When I read about ModCloth's Terrific Transformations Contest, I inevitably thought about the months I spent in France. Now that it's been over five years since I returned from my extended stay in 2004, I've had the time to really reflect on what I learned during that time and how it changed me forever.
I think the main trait that my stay in Touraine changed about me was my level of maturity. Until then, I had never truly lived on my own. Though I had my own dorm room for a few years, I had never been really responsible for preparing all my own meals and figuring out how to live.
The first few weeks were difficult. I had gone to live with a family who had experienced true tragedy: the father had just lost his beloved wife to a chronic illness followed by a lengthy coma. He was struggling to learn all of the household skills that his wife had taken care of for so many years. He was re-learning how to be a father to his 12-year-old son, who himself was learning how to cope with life as a motherless child amidst the awkwardness of burgeoning adolescence.

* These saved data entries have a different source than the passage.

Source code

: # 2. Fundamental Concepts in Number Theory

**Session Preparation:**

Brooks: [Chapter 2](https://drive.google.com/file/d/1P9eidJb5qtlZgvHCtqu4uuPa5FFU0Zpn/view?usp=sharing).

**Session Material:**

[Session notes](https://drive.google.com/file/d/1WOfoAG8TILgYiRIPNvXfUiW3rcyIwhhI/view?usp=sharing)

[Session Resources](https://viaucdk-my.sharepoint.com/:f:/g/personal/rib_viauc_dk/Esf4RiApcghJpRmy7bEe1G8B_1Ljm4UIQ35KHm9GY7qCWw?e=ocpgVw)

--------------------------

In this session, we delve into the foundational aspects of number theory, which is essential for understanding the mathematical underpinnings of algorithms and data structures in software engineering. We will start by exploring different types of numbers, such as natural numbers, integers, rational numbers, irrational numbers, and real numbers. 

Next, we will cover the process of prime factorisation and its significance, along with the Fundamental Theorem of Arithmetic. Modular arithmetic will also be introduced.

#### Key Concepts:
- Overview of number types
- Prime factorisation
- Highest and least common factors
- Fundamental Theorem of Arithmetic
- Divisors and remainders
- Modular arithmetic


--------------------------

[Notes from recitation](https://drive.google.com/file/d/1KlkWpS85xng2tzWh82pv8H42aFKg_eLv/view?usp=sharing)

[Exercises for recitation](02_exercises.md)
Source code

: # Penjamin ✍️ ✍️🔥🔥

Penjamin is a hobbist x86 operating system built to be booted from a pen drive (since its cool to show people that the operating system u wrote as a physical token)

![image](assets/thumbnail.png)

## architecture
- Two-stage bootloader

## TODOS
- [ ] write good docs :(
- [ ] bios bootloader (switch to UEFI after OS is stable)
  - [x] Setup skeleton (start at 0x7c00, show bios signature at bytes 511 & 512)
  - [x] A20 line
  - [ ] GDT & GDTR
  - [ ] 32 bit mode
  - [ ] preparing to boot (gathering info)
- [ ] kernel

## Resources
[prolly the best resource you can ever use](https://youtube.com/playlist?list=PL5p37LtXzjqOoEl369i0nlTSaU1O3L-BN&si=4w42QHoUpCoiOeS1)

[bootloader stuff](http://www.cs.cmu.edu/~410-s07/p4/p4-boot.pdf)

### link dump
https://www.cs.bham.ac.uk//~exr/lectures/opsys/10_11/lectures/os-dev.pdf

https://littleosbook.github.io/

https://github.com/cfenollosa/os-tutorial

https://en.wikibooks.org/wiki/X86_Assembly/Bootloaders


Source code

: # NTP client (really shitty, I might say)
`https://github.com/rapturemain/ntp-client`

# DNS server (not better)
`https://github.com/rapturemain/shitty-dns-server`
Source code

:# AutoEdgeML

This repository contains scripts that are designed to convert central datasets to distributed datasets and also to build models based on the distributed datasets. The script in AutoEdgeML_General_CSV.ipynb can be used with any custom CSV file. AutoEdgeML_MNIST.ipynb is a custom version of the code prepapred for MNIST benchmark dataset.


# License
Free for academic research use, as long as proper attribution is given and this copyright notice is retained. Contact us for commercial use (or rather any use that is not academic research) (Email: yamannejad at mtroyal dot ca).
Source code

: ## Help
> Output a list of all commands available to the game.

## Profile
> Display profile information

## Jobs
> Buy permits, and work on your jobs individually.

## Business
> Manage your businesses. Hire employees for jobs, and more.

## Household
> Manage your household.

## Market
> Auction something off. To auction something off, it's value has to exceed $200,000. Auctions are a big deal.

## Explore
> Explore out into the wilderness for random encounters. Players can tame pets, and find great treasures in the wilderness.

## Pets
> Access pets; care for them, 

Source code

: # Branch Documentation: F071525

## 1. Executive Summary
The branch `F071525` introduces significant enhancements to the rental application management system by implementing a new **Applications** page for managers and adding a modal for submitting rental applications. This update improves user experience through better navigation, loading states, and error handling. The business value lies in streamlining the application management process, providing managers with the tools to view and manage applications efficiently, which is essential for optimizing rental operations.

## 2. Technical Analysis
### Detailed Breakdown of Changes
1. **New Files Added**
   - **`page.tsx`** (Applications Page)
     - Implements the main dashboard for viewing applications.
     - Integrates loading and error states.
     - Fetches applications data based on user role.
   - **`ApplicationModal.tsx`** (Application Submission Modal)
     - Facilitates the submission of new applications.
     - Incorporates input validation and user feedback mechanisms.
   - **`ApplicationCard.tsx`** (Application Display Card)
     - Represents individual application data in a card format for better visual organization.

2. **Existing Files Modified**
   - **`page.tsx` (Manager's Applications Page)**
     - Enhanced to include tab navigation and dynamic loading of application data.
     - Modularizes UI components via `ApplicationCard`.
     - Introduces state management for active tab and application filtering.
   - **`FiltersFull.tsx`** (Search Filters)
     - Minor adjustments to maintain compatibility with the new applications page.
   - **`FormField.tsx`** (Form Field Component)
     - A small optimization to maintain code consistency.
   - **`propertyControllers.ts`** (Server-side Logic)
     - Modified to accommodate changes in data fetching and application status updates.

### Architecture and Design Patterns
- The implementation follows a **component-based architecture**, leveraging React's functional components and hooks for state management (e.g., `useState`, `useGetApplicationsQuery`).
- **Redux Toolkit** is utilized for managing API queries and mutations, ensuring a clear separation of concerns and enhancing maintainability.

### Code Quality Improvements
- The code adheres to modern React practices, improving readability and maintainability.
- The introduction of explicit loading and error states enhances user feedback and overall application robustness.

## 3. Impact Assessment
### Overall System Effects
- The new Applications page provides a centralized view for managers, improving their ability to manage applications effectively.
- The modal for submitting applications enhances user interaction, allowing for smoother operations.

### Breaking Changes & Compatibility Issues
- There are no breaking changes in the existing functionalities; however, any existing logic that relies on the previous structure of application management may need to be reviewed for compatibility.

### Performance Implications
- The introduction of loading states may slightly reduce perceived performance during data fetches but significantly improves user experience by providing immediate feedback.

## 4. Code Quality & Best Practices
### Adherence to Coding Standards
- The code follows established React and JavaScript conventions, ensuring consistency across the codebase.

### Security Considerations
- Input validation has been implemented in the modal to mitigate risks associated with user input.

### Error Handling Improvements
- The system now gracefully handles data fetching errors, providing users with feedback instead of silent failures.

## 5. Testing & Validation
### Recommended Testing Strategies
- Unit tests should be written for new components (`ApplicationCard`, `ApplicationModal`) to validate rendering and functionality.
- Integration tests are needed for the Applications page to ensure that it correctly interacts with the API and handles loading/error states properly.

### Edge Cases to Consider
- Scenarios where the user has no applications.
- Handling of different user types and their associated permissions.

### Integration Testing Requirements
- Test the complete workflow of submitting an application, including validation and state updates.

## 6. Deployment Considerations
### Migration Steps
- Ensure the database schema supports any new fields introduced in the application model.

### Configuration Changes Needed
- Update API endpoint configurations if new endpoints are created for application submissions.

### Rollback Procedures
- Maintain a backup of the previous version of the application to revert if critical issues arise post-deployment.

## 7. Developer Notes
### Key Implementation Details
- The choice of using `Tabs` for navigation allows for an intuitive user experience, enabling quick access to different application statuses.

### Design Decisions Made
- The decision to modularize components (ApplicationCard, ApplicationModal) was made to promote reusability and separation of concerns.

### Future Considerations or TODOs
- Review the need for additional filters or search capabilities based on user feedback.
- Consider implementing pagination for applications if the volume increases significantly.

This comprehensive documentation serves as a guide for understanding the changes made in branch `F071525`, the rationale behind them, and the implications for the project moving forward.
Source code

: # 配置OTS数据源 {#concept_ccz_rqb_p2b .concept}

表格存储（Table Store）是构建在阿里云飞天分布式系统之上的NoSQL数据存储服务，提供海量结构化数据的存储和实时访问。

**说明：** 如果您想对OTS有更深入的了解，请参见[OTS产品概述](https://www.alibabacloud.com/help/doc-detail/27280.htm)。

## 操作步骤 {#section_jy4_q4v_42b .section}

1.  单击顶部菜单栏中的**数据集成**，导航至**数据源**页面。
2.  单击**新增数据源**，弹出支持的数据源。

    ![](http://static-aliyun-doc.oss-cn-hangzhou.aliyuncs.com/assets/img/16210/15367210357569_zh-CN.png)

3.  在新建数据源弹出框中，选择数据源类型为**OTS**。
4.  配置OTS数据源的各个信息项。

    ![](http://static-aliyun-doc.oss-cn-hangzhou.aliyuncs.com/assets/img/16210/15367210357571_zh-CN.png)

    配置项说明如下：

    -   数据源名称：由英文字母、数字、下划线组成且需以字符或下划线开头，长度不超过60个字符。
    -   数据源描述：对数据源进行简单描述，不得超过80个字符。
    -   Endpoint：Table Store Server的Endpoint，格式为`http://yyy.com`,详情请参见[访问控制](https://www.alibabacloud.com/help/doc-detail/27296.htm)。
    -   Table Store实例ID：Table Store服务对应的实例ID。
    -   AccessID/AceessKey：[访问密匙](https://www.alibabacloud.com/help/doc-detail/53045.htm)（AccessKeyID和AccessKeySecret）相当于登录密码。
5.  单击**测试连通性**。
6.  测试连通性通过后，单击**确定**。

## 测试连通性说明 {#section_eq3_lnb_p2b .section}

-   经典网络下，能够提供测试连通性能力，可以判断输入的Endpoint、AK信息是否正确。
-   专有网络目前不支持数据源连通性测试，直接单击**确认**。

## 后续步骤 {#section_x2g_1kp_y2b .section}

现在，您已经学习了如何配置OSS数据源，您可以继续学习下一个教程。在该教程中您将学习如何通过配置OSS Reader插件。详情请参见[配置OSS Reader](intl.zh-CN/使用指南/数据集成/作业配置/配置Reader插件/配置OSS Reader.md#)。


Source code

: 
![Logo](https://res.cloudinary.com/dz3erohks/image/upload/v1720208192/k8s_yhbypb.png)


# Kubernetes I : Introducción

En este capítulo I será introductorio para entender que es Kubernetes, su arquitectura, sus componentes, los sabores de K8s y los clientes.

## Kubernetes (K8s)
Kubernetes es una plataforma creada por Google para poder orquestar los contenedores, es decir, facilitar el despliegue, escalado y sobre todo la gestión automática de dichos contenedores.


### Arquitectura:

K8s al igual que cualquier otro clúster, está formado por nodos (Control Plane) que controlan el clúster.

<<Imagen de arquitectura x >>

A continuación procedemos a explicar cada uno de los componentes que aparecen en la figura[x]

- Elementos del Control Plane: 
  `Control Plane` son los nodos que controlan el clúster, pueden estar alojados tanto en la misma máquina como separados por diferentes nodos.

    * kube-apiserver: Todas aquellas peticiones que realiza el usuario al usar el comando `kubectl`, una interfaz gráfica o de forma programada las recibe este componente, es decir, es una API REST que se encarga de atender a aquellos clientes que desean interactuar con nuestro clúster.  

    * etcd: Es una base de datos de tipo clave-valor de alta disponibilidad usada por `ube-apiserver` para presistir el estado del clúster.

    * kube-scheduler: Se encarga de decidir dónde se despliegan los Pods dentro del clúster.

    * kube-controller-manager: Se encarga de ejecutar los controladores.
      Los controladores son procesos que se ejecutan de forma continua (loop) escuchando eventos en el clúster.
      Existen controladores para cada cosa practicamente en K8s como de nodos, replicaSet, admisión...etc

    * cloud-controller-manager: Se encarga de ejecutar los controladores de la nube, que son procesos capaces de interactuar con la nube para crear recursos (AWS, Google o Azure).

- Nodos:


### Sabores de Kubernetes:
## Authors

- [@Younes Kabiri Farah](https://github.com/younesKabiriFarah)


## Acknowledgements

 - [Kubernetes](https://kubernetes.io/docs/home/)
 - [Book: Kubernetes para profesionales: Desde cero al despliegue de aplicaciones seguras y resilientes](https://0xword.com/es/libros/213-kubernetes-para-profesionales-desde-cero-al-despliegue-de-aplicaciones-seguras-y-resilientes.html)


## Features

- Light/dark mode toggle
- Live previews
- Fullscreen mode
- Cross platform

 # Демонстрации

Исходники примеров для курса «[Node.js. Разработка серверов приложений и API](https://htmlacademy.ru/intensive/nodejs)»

Enter me, a somewhat naive 21-year-old college student with big ideas about deconstructing every stereotype that ever existed between the French and the Americans. I truly could not begin to understand what these two men were going through, but I was suddenly thrust into their lives and had to figure out how to make it all work.
The father's expectations didn't quite match the traditional role of an au-pair (he let his cleaning lady go a week before I arrived) and combined with the fact that he was a neophyte at household management and was also emotionally crippled, things did not go well. I had dreamt of coming to France to discover new places and nuances in the language, not to scrub toilets and iron dress shirts.
In short, I couldn't make it work. It was a big lesson in listening to myself and understanding when I couldn't make a difference, or at least not make the difference these people were expecting. I felt like a failure when I informed my host father that I would be moving into an apartment after about six weeks in the house. He seemed almost relieved. I think it had been a strain on him to pretend to be a normally-functioning man for my benefit when he was actually so bereaved and confused about his own life.
But the experience did have its advantages: for the first time, I realized that I was the only one who could direct my own life. I did not have to allow one of the best experiences of my life to be so severely influenced by the misery of an unfortunately tragic situation. Though that sounds selfish, I think it was for the best.
The experience transformed me from a naive girl into a self-sufficient woman. I had to cook and clean for myself; navigate the transportation system; master lingusitic and cultural obstacles and maintain my schoolwork at the same time.
Part of it were successful; parts of it weren't. But I think of that experience as my transformation from a girl into a woman; from a person who'd never left her hometown into a citizen of the world.